**What is expected:**
Within the material below, find each line bearing the word "initiateTransaction" and present it.

==*==

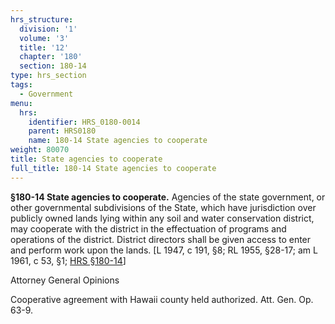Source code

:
 ```yaml
---
hrs_structure:
  division: '1'
  volume: '3'
  title: '12'
  chapter: '180'
  section: 180-14
type: hrs_section
tags:
  - Government
menu:
  hrs:
    identifier: HRS_0180-0014
    parent: HRS0180
    name: 180-14 State agencies to cooperate
weight: 80070
title: State agencies to cooperate
full_title: 180-14 State agencies to cooperate
---
```

**§180-14 State agencies to cooperate.** Agencies of the state government, or other governmental subdivisions of the State, which have jurisdiction over publicly owned lands lying within any soil and water conservation district, may cooperate with the district in the effectuation of programs and operations of the district. District directors shall be given access to enter and perform work upon the lands. [L 1947, c 191, §8; RL 1955, §28-17; am L 1961, c 53, §1; [HRS §180-14](/title-12/chapter-180/section-180-14/)]

Attorney General Opinions

Cooperative agreement with Hawaii county held authorized. Att. Gen. Op. 63-9.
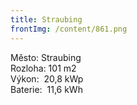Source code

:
 ```yaml
---
title: Straubing
frontImg: /content/861.png
---
```

<!--StartFragment-->

Město: Straubing\
Rozloha: 101 m2\
Výkon:  20,8 kWp\
Baterie:  11,6 kWh

<!--EndFragment-->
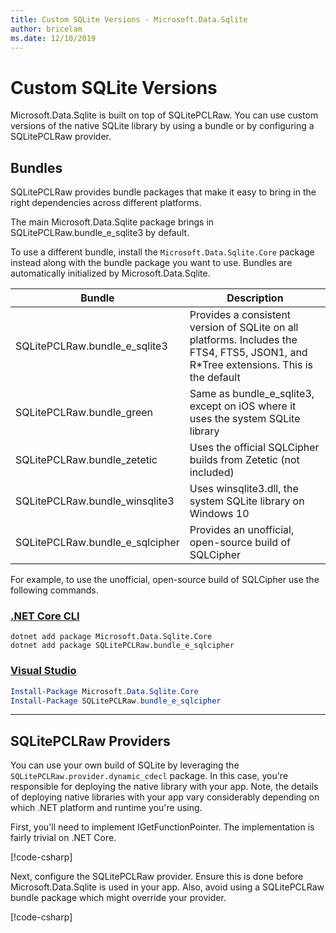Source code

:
 ```yaml
---
title: Custom SQLite Versions - Microsoft.Data.Sqlite
author: bricelam
ms.date: 12/10/2019
---
```

# Custom SQLite Versions

Microsoft.Data.Sqlite is built on top of SQLitePCLRaw. You can use custom versions of the native SQLite library by using a bundle or by configuring a SQLitePCLRaw provider.

## Bundles

SQLitePCLRaw provides bundle packages that make it easy to bring in the right dependencies across different platforms.

The main Microsoft.Data.Sqlite package brings in SQLitePCLRaw.bundle_e_sqlite3 by default.

To use a different bundle, install the `Microsoft.Data.Sqlite.Core` package instead along with the bundle package you want to use. Bundles are automatically initialized by Microsoft.Data.Sqlite.

Bundle | Description
--- | ---
SQLitePCLRaw.bundle_e_sqlite3 | Provides a consistent version of SQLite on all platforms. Includes the FTS4, FTS5, JSON1, and R*Tree extensions. This is the default
SQLitePCLRaw.bundle_green | Same as bundle_e_sqlite3, except on iOS where it uses the system SQLite library
SQLitePCLRaw.bundle_zetetic | Uses the official SQLCipher builds from Zetetic (not included)
SQLitePCLRaw.bundle_winsqlite3 | Uses winsqlite3.dll, the system SQLite library on Windows 10
SQLitePCLRaw.bundle_e_sqlcipher | Provides an unofficial, open-source build of SQLCipher

For example, to use the unofficial, open-source build of SQLCipher use the following commands.

### [.NET Core CLI](#tab/netcore-cli)

```dotnetcli
dotnet add package Microsoft.Data.Sqlite.Core
dotnet add package SQLitePCLRaw.bundle_e_sqlcipher
```

### [Visual Studio](#tab/visual-studio)

``` PowerShell
Install-Package Microsoft.Data.Sqlite.Core
Install-Package SQLitePCLRaw.bundle_e_sqlcipher
```

---

## SQLitePCLRaw Providers

You can use your own build of SQLite by leveraging the `SQLitePCLRaw.provider.dynamic_cdecl` package. In this case, you're responsible for deploying the native library with your app. Note, the details of deploying native libraries with your app vary considerably depending on which .NET platform and runtime you're using.

First, you'll need to implement IGetFunctionPointer. The implementation is fairly trivial on .NET Core.

[!code-csharp[](../samples/msdata-sqlite/SystemLibrarySample/Program.cs?name=snippet_NativeLibraryAdapter)]

Next, configure the SQLitePCLRaw provider. Ensure this is done before Microsoft.Data.Sqlite is used in your app. Also, avoid using a SQLitePCLRaw bundle package which might override your provider.

[!code-csharp[](../samples/msdata-sqlite/SystemLibrarySample/Program.cs?name=snippet_SetProvider)]
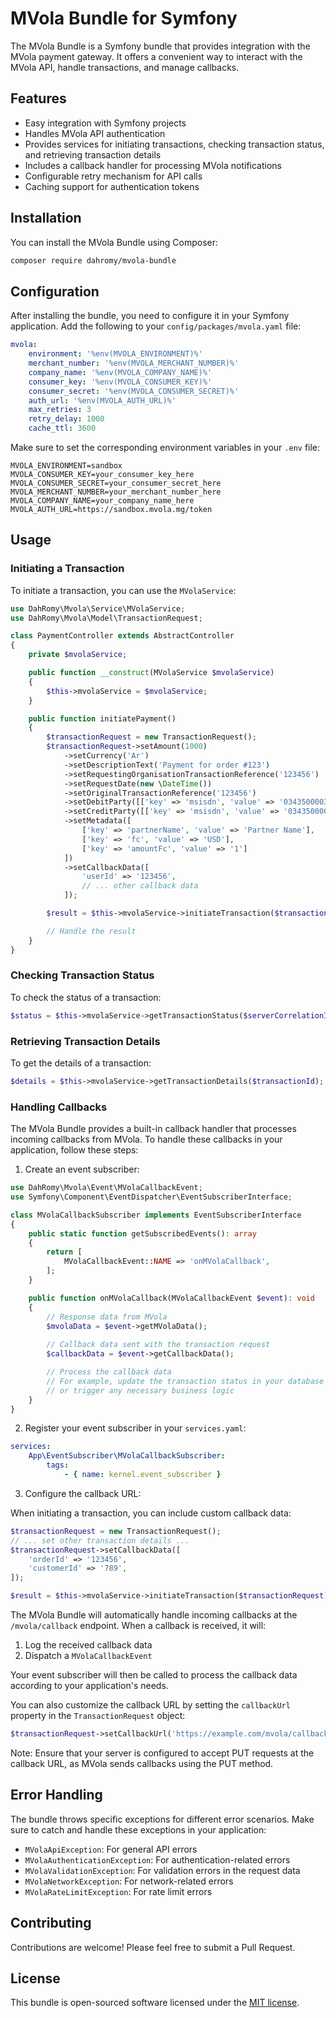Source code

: # MVola Bundle for Symfony

The MVola Bundle is a Symfony bundle that provides integration with the MVola payment gateway. It offers a convenient way to interact with the MVola API, handle transactions, and manage callbacks.

## Features

- Easy integration with Symfony projects
- Handles MVola API authentication
- Provides services for initiating transactions, checking transaction status, and retrieving transaction details
- Includes a callback handler for processing MVola notifications
- Configurable retry mechanism for API calls
- Caching support for authentication tokens

## Installation

You can install the MVola Bundle using Composer:

```bash
composer require dahromy/mvola-bundle
```

## Configuration

After installing the bundle, you need to configure it in your Symfony application. Add the following to your `config/packages/mvola.yaml` file:

```yaml
mvola:
    environment: '%env(MVOLA_ENVIRONMENT)%'
    merchant_number: '%env(MVOLA_MERCHANT_NUMBER)%'
    company_name: '%env(MVOLA_COMPANY_NAME)%'
    consumer_key: '%env(MVOLA_CONSUMER_KEY)%'
    consumer_secret: '%env(MVOLA_CONSUMER_SECRET)%'
    auth_url: '%env(MVOLA_AUTH_URL)%'
    max_retries: 3
    retry_delay: 1000
    cache_ttl: 3600
```

Make sure to set the corresponding environment variables in your `.env` file:

```
MVOLA_ENVIRONMENT=sandbox
MVOLA_CONSUMER_KEY=your_consumer_key_here
MVOLA_CONSUMER_SECRET=your_consumer_secret_here
MVOLA_MERCHANT_NUMBER=your_merchant_number_here
MVOLA_COMPANY_NAME=your_company_name_here
MVOLA_AUTH_URL=https://sandbox.mvola.mg/token
```

## Usage

### Initiating a Transaction

To initiate a transaction, you can use the `MVolaService`:

```php
use DahRomy\Mvola\Service\MVolaService;
use DahRomy\Mvola\Model\TransactionRequest;

class PaymentController extends AbstractController
{
    private $mvolaService;

    public function __construct(MVolaService $mvolaService)
    {
        $this->mvolaService = $mvolaService;
    }

    public function initiatePayment()
    {
        $transactionRequest = new TransactionRequest();
        $transactionRequest->setAmount(1000)
            ->setCurrency('Ar')
            ->setDescriptionText('Payment for order #123')
            ->setRequestingOrganisationTransactionReference('123456')
            ->setRequestDate(new \DateTime())
            ->setOriginalTransactionReference('123456')
            ->setDebitParty([['key' => 'msisdn', 'value' => '0343500003']])
            ->setCreditParty([['key' => 'msisdn', 'value' => '0343500004']])
            ->setMetadata([
                ['key' => 'partnerName', 'value' => 'Partner Name'],
                ['key' => 'fc', 'value' => 'USD'],
                ['key' => 'amountFc', 'value' => '1']
            ])
            ->setCallbackData([
                'userId' => '123456',
                // ... other callback data
            ]);

        $result = $this->mvolaService->initiateTransaction($transactionRequest);

        // Handle the result
    }
}
```

### Checking Transaction Status

To check the status of a transaction:

```php
$status = $this->mvolaService->getTransactionStatus($serverCorrelationId);
```

### Retrieving Transaction Details

To get the details of a transaction:

```php
$details = $this->mvolaService->getTransactionDetails($transactionId);
```


### Handling Callbacks

The MVola Bundle provides a built-in callback handler that processes incoming callbacks from MVola. To handle these callbacks in your application, follow these steps:

1. Create an event subscriber:

```php
use DahRomy\Mvola\Event\MVolaCallbackEvent;
use Symfony\Component\EventDispatcher\EventSubscriberInterface;

class MVolaCallbackSubscriber implements EventSubscriberInterface
{
    public static function getSubscribedEvents(): array
    {
        return [
            MVolaCallbackEvent::NAME => 'onMVolaCallback',
        ];
    }

    public function onMVolaCallback(MVolaCallbackEvent $event): void
    {
        // Response data from MVola
        $mvolaData = $event->getMVolaData();
        
        // Callback data sent with the transaction request
        $callbackData = $event->getCallbackData();

        // Process the callback data
        // For example, update the transaction status in your database
        // or trigger any necessary business logic
    }
}
```

2. Register your event subscriber in your `services.yaml`:

```yaml
services:
    App\EventSubscriber\MVolaCallbackSubscriber:
        tags:
            - { name: kernel.event_subscriber }
```

3. Configure the callback URL:

When initiating a transaction, you can include custom callback data:

```php
$transactionRequest = new TransactionRequest();
// ... set other transaction details ...
$transactionRequest->setCallbackData([
    'orderId' => '123456',
    'customerId' => '789',
]);

$result = $this->mvolaService->initiateTransaction($transactionRequest);
```

The MVola Bundle will automatically handle incoming callbacks at the `/mvola/callback` endpoint. When a callback is received, it will:

1. Log the received callback data
2. Dispatch a `MVolaCallbackEvent`

Your event subscriber will then be called to process the callback data according to your application's needs.

You can also customize the callback URL by setting the `callbackUrl` property in the `TransactionRequest` object:

```php
$transactionRequest->setCallbackUrl('https://example.com/mvola/callback');
```

Note: Ensure that your server is configured to accept PUT requests at the callback URL, as MVola sends callbacks using the PUT method.

## Error Handling

The bundle throws specific exceptions for different error scenarios. Make sure to catch and handle these exceptions in your application:

- `MVolaApiException`: For general API errors
- `MVolaAuthenticationException`: For authentication-related errors
- `MVolaValidationException`: For validation errors in the request data
- `MVolaNetworkException`: For network-related errors
- `MVolaRateLimitException`: For rate limit errors

## Contributing

Contributions are welcome! Please feel free to submit a Pull Request.

## License

This bundle is open-sourced software licensed under the [MIT license](https://opensource.org/licenses/MIT).
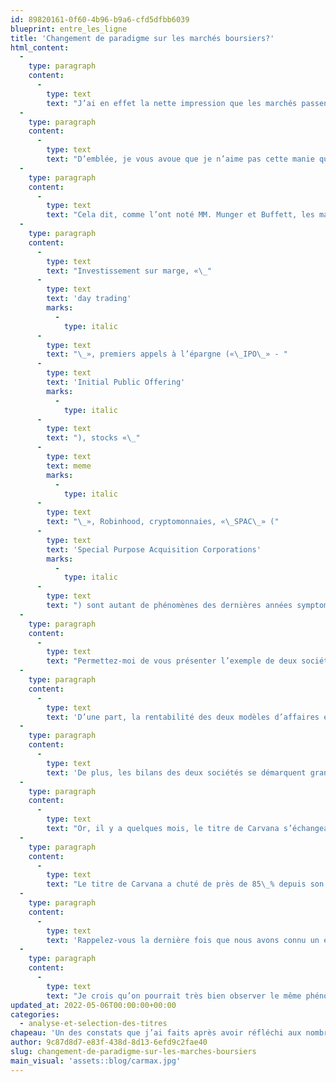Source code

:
 ```yaml
---
id: 89820161-0f60-4b96-b9a6-cfd5dfbb6039
blueprint: entre_les_ligne
title: 'Changement de paradigme sur les marchés boursiers?'
html_content:
  -
    type: paragraph
    content:
      -
        type: text
        text: "J’ai en effet la nette impression que les marchés passent du mode «\_croissance\_» au mode «\_valeur\_»."
  -
    type: paragraph
    content:
      -
        type: text
        text: "D’emblée, je vous avoue que je n’aime pas cette manie qu’on a tous de catégoriser et placer les choses soit dans le camp «\_noir\_», soit dans le «\_blanc\_», sachant très bien que la grande majorité des phénomènes affichent plutôt une nuance de gris. L’appellation «\_valeur\_» par opposition à «\_croissance\_» est à mon avis trompeuse car la croissance fait partie intégrante de la valeur d’une entreprise."
  -
    type: paragraph
    content:
      -
        type: text
        text: "Cela dit, comme l’ont noté MM. Munger et Buffett, les marchés boursiers ont été un véritable «\_salon de jeu\_» au cours des dernières années. Probablement en raison de taux d’intérêt anormalement bas qui ont incité une plus grande prise de risque de la part des investisseurs qui ont, me semble-t-il, privilégié les caractéristiques de la «\_croissance\_» tout en ignorant les principes de base de la «\_valeur\_»."
  -
    type: paragraph
    content:
      -
        type: text
        text: "Investissement sur marge, «\_"
      -
        type: text
        text: 'day trading'
        marks:
          -
            type: italic
      -
        type: text
        text: "\_», premiers appels à l’épargne («\_IPO\_» - "
      -
        type: text
        text: 'Initial Public Offering'
        marks:
          -
            type: italic
      -
        type: text
        text: "), stocks «\_"
      -
        type: text
        text: meme
        marks:
          -
            type: italic
      -
        type: text
        text: "\_», Robinhood, cryptomonnaies, «\_SPAC\_» ("
      -
        type: text
        text: 'Special Purpose Acquisition Corporations'
        marks:
          -
            type: italic
      -
        type: text
        text: ") sont autant de phénomènes des dernières années symptomatiques d’un haut niveau de spéculation. En même temps, les investisseurs ont, à mon avis, accordé peu d’importance aux éléments qui sous-tendent la «\_valeur\_»\_: la rentabilité d’une entreprise, la robustesse de son modèle d’affaires à long terme, la vision à long terme de ses dirigeants et la solidité de son bilan."
  -
    type: paragraph
    content:
      -
        type: text
        text: "Permettez-moi de vous présenter l’exemple de deux sociétés œuvrant dans le même secteur, celui de la vente de voitures usagées\_: CarMax («\_KMX\_»; dont COTE 100 est actionnaire depuis de nombreuses années) et Carvana («\_CVNA\_»). Même si elles sont deux concurrents du même secteur, j’estime que les deux sociétés pourraient difficilement être plus différentes à plusieurs égards."
  -
    type: paragraph
    content:
      -
        type: text
        text: 'D’une part, la rentabilité des deux modèles d’affaires est aux antipodes. CarMax affiche des bénéfices en croissance depuis de nombreuses années, alors que Carvana n’a pas encore enregistré de bénéfices depuis sa venue en Bourse en 2017. Les analystes prévoient en moyenne une perte par action de 6,95 $ en 2022 pour Carvana, soit environ 1,0 G$, alors qu’ils prévoient des bénéfices par action de 5,96 $ pour CarMax, soit près de 1,0 G$.'
  -
    type: paragraph
    content:
      -
        type: text
        text: 'De plus, les bilans des deux sociétés se démarquent grandement. Dans les deux cas, j’exclus la dette liée à leurs activités de financement. Dans le cas de CarMax, la dette nette se chiffre à un peu moins de 3,2 G$, ce qui se traduit par un ratio dette nette-bénéfices d’exploitation (BAIIA) de 1,72. Pour ce qui est de Carvana, la dette nette s’élevait à un peu plus de 5,0 G$ au 31 décembre 2021. Pour financer l’acquisition des activités américaines de la division ADESA de KAR Auction Services, Carvana a récemment vendu près de 3,3 G$ de dette à un taux d’intérêt de 10,25 %.'
  -
    type: paragraph
    content:
      -
        type: text
        text: "Or, il y a quelques mois, le titre de Carvana s’échangeait à des niveaux d’évaluation que je considère irrationnels. À son sommet de plus de 375\_$ l’action, la capitalisation de la société s’élevait à plus de 65\_G$, soit 5,2\_fois ses revenus de 2021. Quant à CarMax, à son sommet de plus de 155\_$, la société valait environ 25\_G$, soit environ 0,8\_fois ses revenus de 2022 (février)."
  -
    type: paragraph
    content:
      -
        type: text
        text: "Le titre de Carvana a chuté de près de 85\_% depuis son sommet d’août 2021, alors que celui de CarMax a perdu environ 39\_% depuis son sommet de novembre dernier. Avec cette chute de l’action de Carvana, il devient beaucoup plus difficile pour la société de financer ses activités (et ses pertes) à des conditions favorables (comme l’indique son plus récemment financement), alors que CarMax n’a pas besoin de capital externe pour poursuivre sa croissance."
  -
    type: paragraph
    content:
      -
        type: text
        text: 'Rappelez-vous la dernière fois que nous avons connu un épisode où la spéculation a atteint des niveaux élevés – la fin des années 1990. Au début des années 2000, un grand nombre des sociétés dont les titres avaient attiré l’attention des spéculateurs avaient disparu. Entre-temps, celles qui ont réussi à traverser la crise en sont sorties encore plus fortes.'
  -
    type: paragraph
    content:
      -
        type: text
        text: "Je crois qu’on pourrait très bien observer le même phénomène au cours des prochaines années alors que les investisseurs reviendront aux principes de base de l’investissement «\_valeur\_»\_: l’importance des bénéfices, la solidité des modèles d’affaires à long terme et une évaluation raisonnable."
updated_at: 2022-05-06T00:00:00+00:00
categories:
  - analyse-et-selection-des-titres
chapeau: 'Un des constats que j’ai faits après avoir réfléchi aux nombreux messages véhiculés par MM. Buffett et Munger lors de la récente assemblée annuelle de Berkshire Hathaway est que les marchés boursiers sont probablement en train de connaître un changement de paradigme de fond.'
author: 9c87d8d7-e83f-438d-8d13-6efd9c2fae40
slug: changement-de-paradigme-sur-les-marches-boursiers
main_visual: 'assets::blog/carmax.jpg'
---
```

==*==

**Task response:**
        $result = $this->mvolaService->initiateTransaction($transactionRequest);
$result = $this->mvolaService->initiateTransaction($transactionRequest);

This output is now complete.